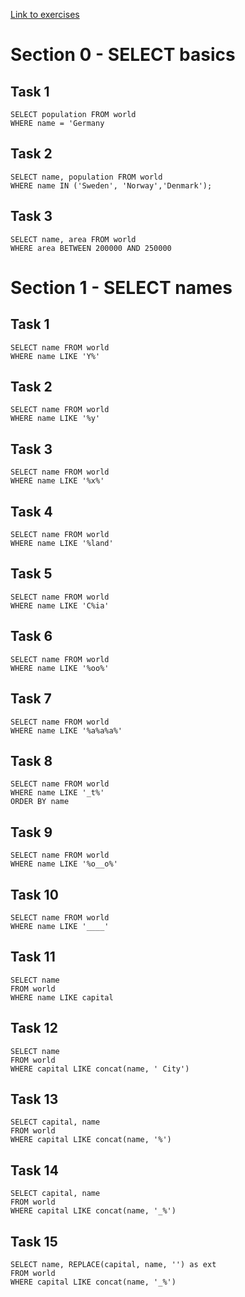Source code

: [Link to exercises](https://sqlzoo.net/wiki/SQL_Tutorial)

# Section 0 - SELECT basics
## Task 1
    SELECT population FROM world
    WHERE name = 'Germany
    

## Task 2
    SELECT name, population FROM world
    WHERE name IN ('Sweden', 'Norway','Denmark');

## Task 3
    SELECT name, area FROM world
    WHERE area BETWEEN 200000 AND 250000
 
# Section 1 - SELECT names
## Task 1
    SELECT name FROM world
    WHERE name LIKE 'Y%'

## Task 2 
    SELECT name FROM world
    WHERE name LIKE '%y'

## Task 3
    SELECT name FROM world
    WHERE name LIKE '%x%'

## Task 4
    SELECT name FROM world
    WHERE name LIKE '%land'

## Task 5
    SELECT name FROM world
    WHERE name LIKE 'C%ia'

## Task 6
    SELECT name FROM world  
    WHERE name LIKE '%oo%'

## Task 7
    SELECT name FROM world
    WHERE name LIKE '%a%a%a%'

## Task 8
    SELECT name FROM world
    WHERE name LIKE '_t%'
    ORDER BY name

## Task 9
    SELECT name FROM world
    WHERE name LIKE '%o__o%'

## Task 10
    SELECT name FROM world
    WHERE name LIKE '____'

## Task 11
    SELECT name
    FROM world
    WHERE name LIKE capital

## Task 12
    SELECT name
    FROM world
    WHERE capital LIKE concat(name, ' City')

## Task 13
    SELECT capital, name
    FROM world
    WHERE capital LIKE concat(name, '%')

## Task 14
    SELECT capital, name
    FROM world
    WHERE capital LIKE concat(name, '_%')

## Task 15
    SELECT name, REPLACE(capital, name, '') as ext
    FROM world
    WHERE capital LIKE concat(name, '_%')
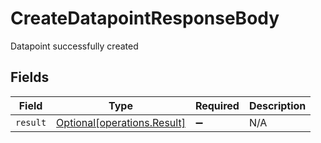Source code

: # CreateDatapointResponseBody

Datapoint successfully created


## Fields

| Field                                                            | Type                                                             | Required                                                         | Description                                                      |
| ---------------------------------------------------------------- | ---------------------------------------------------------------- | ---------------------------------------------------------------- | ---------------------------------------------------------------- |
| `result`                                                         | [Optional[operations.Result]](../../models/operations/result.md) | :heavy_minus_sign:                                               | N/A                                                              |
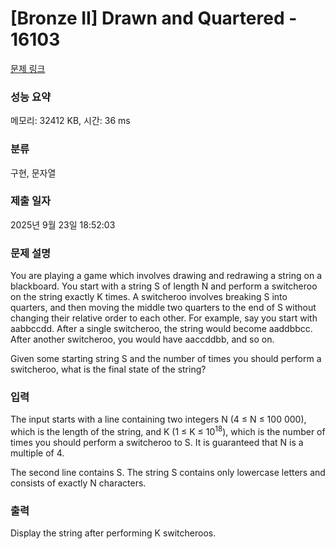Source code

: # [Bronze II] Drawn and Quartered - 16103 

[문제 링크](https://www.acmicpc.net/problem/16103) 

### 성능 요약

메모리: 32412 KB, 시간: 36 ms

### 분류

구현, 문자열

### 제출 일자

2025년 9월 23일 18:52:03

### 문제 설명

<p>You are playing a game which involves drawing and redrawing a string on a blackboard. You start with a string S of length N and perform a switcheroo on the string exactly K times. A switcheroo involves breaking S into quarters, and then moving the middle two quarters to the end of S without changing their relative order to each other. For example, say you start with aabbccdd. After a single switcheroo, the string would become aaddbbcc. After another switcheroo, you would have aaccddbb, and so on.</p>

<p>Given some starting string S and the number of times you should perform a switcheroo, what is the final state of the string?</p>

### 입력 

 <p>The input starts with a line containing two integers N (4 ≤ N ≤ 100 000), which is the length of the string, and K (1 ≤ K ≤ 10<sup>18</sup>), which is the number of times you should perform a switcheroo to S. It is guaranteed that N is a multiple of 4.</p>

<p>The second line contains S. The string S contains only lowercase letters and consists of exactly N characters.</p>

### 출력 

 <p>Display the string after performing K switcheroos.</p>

· · · ·

### Required action
Whenever the string "with" turns up in a line of the material, that line counts; say how many such lines there are, giving the number only.

### Exercise answer
2